Effect of shell formation on Shock-induced atomization of an evaporating nanofluid droplet

Understanding the breakup behaviour of evaporating nanofluid droplets under extreme aerodynamic loads is critical for applications ranging from drug delivery and material deposition to defence and propulsion systems. This study investigates the shock-induced atomisation dynamics of an acoustically levitated, evaporating TM-10 nanofluid droplet subjected to a coaxially propagating blast wave and compressible vortex ring. The blast waves are generated using a compact wire-explosion-based shock generator. Upon interaction with the droplet, the initial blast wave introduces a sharp velocity discontinuity, followed by a monotonically decaying flow field and a compressible vortex ring that ultimately results in the droplet disintegration. The nanofluid droplet is externally heated by a laser to induce evaporation, which leads to a temporal increase in nanoparticle concentration, viscosity, and agglomeration. As the droplet surface recedes, nanoparticles accumulate near the interface, initiating a sol–gel transition once the volume fraction exceeds the gelation threshold. Continued evaporation causes the formation of a solid outer shell as the local particle volume fraction approaches the maximum packing limit.
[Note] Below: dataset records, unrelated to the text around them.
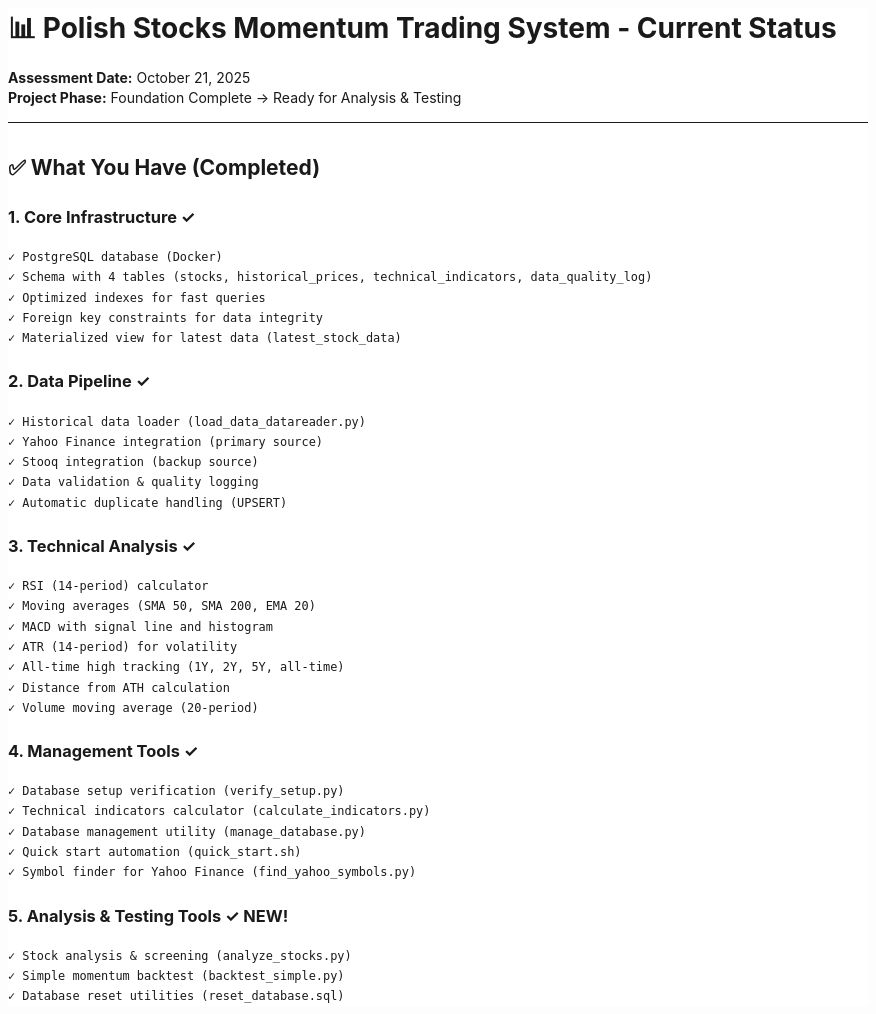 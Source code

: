 # 📊 Polish Stocks Momentum Trading System - Current Status

**Assessment Date:** October 21, 2025  
**Project Phase:** Foundation Complete → Ready for Analysis & Testing

---

## ✅ What You Have (Completed)

### 1. **Core Infrastructure** ✓
```
✓ PostgreSQL database (Docker)
✓ Schema with 4 tables (stocks, historical_prices, technical_indicators, data_quality_log)
✓ Optimized indexes for fast queries
✓ Foreign key constraints for data integrity
✓ Materialized view for latest data (latest_stock_data)
```

### 2. **Data Pipeline** ✓
```
✓ Historical data loader (load_data_datareader.py)
✓ Yahoo Finance integration (primary source)
✓ Stooq integration (backup source)
✓ Data validation & quality logging
✓ Automatic duplicate handling (UPSERT)
```

### 3. **Technical Analysis** ✓
```
✓ RSI (14-period) calculator
✓ Moving averages (SMA 50, SMA 200, EMA 20)
✓ MACD with signal line and histogram
✓ ATR (14-period) for volatility
✓ All-time high tracking (1Y, 2Y, 5Y, all-time)
✓ Distance from ATH calculation
✓ Volume moving average (20-period)
```

### 4. **Management Tools** ✓
```
✓ Database setup verification (verify_setup.py)
✓ Technical indicators calculator (calculate_indicators.py)
✓ Database management utility (manage_database.py)
✓ Quick start automation (quick_start.sh)
✓ Symbol finder for Yahoo Finance (find_yahoo_symbols.py)
```

### 5. **Analysis & Testing Tools** ✓ NEW!
```
✓ Stock analysis & screening (analyze_stocks.py)
✓ Simple momentum backtest (backtest_simple.py)
✓ Database reset utilities (reset_database.sql)
```
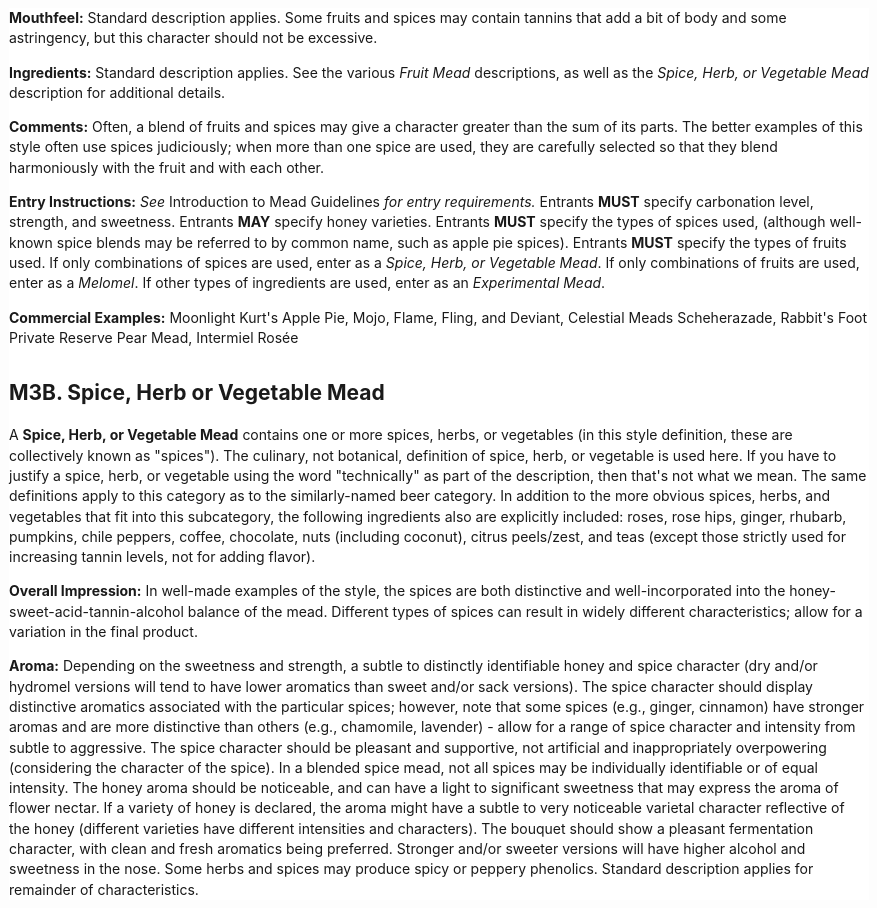 **Mouthfeel:** Standard description applies. Some fruits and spices may contain tannins that add a bit of body and some astringency, but this character should not be excessive.

**Ingredients:** Standard description applies. See the various *Fruit Mead* descriptions, as well as the *Spice, Herb, or Vegetable Mead* description for additional details.

**Comments:** Often, a blend of fruits and spices may give a character greater than the sum of its parts. The better examples of this style often use spices judiciously; when more than one spice are used, they are carefully selected so that they blend harmoniously with the fruit and with each other.

**Entry Instructions:** *See* Introduction to Mead Guidelines *for entry requirements.* Entrants **MUST** specify carbonation level, strength, and sweetness. Entrants **MAY** specify honey varieties. Entrants **MUST** specify the types of spices used, (although well-known spice blends may be referred to by common name, such as apple pie spices). Entrants **MUST** specify the types of fruits used. If only combinations of spices are used, enter as a *Spice, Herb, or Vegetable Mead*. If only combinations of fruits are used, enter as a *Melomel*. If other types of ingredients are used, enter as an *Experimental Mead*.

**Commercial Examples:** Moonlight Kurt's Apple Pie, Mojo, Flame, Fling, and Deviant, Celestial Meads Scheherazade, Rabbit's Foot Private Reserve Pear Mead, Intermiel Rosée

## M3B. Spice, Herb or Vegetable Mead

A **Spice, Herb, or Vegetable Mead** contains one or more spices, herbs, or vegetables (in this style definition, these are collectively known as "spices"). The culinary, not botanical, definition of spice, herb, or vegetable is used here. If you have to justify a spice, herb, or vegetable using the word "technically" as part of the description, then that's not what we mean. The same definitions apply to this category as to the similarly-named beer category. In addition to the more obvious spices, herbs, and vegetables that fit into this subcategory, the following ingredients also are explicitly included: roses, rose hips, ginger, rhubarb, pumpkins, chile peppers, coffee, chocolate, nuts (including coconut), citrus peels/zest, and teas (except those strictly used for increasing tannin levels, not for adding flavor).

**Overall Impression:** In well-made examples of the style, the spices are both distinctive and well-incorporated into the honey-sweet-acid-tannin-alcohol balance of the mead. Different types of spices can result in widely different characteristics; allow for a variation in the final product.

**Aroma:** Depending on the sweetness and strength, a subtle to distinctly identifiable honey and spice character (dry and/or hydromel versions will tend to have lower aromatics than sweet and/or sack versions). The spice character should display distinctive aromatics associated with the particular spices; however, note that some spices (e.g., ginger, cinnamon) have stronger aromas and are more distinctive than others (e.g., chamomile, lavender) - allow for a range of spice character and intensity from subtle to aggressive. The spice character should be pleasant and supportive, not artificial and inappropriately overpowering (considering the character of the spice). In a blended spice mead, not all spices may be individually identifiable or of equal intensity. The honey aroma should be noticeable, and can have a light to significant sweetness that may express the aroma of flower nectar. If a variety of honey is declared, the aroma might have a subtle to very noticeable varietal character reflective of the honey (different varieties have different intensities and characters). The bouquet should show a pleasant fermentation character, with clean and fresh aromatics being preferred. Stronger and/or sweeter versions will have higher alcohol and sweetness in the nose. Some herbs and spices may produce spicy or peppery phenolics. Standard description applies for remainder of characteristics.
Shock interactions are examined at three key stages of evaporation: (i) steady liquid phase, (ii) gel-shell phase, and (iii) solid-shell phase. Each regime exhibits distinct atomisation responses across these stages due to evolving shell morphology. The presence of a viscous, gelatinous shell resists deformation, leading to a bag-on-sheet mode of atomisation occurring at the equatorial sheet. The resulting puncture of the shell enables inner liquid to escape, forming secondary jets and initiating further atomisation. The puncture results in the weakening of the shell, leading to delamination and rupture. In the solid-shell stage, these interactions become more violent, resulting in brittle fragmentation and catastrophic shell fracture.

This work demonstrates how evaporation-induced interfacial transitions in nanofluids fundamentally alter atomisation mechanisms under shock loading, offering insights into the evolving droplet composition, shell formation, and its interplay with extreme flow conditions.